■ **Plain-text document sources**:
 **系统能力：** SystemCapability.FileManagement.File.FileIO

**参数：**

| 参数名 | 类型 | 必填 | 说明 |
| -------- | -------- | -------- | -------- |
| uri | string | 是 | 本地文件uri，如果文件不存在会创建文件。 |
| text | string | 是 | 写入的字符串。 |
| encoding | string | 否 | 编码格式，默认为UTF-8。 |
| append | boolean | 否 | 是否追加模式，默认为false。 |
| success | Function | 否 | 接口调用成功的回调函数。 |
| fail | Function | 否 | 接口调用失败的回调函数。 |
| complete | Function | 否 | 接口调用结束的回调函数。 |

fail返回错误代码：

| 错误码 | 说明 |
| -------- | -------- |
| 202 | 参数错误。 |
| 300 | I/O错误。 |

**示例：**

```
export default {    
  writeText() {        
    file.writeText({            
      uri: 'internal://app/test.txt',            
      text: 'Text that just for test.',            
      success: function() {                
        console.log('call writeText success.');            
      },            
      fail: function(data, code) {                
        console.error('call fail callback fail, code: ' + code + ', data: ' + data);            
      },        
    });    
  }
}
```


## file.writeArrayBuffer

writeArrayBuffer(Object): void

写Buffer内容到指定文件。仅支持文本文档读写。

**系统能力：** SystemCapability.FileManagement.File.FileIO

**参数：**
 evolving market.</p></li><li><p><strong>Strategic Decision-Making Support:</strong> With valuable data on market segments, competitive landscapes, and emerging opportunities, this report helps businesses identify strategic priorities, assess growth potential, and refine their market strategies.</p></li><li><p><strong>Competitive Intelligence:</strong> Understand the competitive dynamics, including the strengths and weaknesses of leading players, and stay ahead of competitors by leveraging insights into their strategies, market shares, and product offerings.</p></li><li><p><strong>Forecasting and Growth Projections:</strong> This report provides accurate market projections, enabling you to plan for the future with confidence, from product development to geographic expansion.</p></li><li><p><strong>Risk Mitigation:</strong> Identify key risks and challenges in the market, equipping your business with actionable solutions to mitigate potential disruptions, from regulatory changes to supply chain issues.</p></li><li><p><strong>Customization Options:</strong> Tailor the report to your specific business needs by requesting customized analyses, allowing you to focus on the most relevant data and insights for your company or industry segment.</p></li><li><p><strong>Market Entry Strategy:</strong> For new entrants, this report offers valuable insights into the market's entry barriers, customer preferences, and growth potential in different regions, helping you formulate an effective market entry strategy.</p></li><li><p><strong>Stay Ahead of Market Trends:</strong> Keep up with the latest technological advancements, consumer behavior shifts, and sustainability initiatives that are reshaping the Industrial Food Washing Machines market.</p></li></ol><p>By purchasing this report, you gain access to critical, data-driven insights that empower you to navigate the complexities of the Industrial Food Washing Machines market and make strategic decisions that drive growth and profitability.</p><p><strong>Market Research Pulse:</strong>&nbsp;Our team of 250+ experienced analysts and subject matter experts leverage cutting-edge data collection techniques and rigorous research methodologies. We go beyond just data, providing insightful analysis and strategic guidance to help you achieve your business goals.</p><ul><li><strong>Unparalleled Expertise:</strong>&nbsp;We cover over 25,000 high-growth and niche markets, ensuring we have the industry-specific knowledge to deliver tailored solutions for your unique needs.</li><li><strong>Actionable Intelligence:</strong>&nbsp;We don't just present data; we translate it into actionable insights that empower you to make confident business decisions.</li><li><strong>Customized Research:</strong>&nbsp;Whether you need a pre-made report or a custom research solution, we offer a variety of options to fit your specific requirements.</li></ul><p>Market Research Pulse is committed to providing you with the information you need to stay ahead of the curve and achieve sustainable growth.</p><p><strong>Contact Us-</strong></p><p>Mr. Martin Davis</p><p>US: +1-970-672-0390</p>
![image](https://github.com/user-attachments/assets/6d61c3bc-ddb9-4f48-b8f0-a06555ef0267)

■ **YOUR ASSIGNMENT**: Determine how many lines in the records above have the string "code". Only the number should be returned.

■ **ANSWER**: 2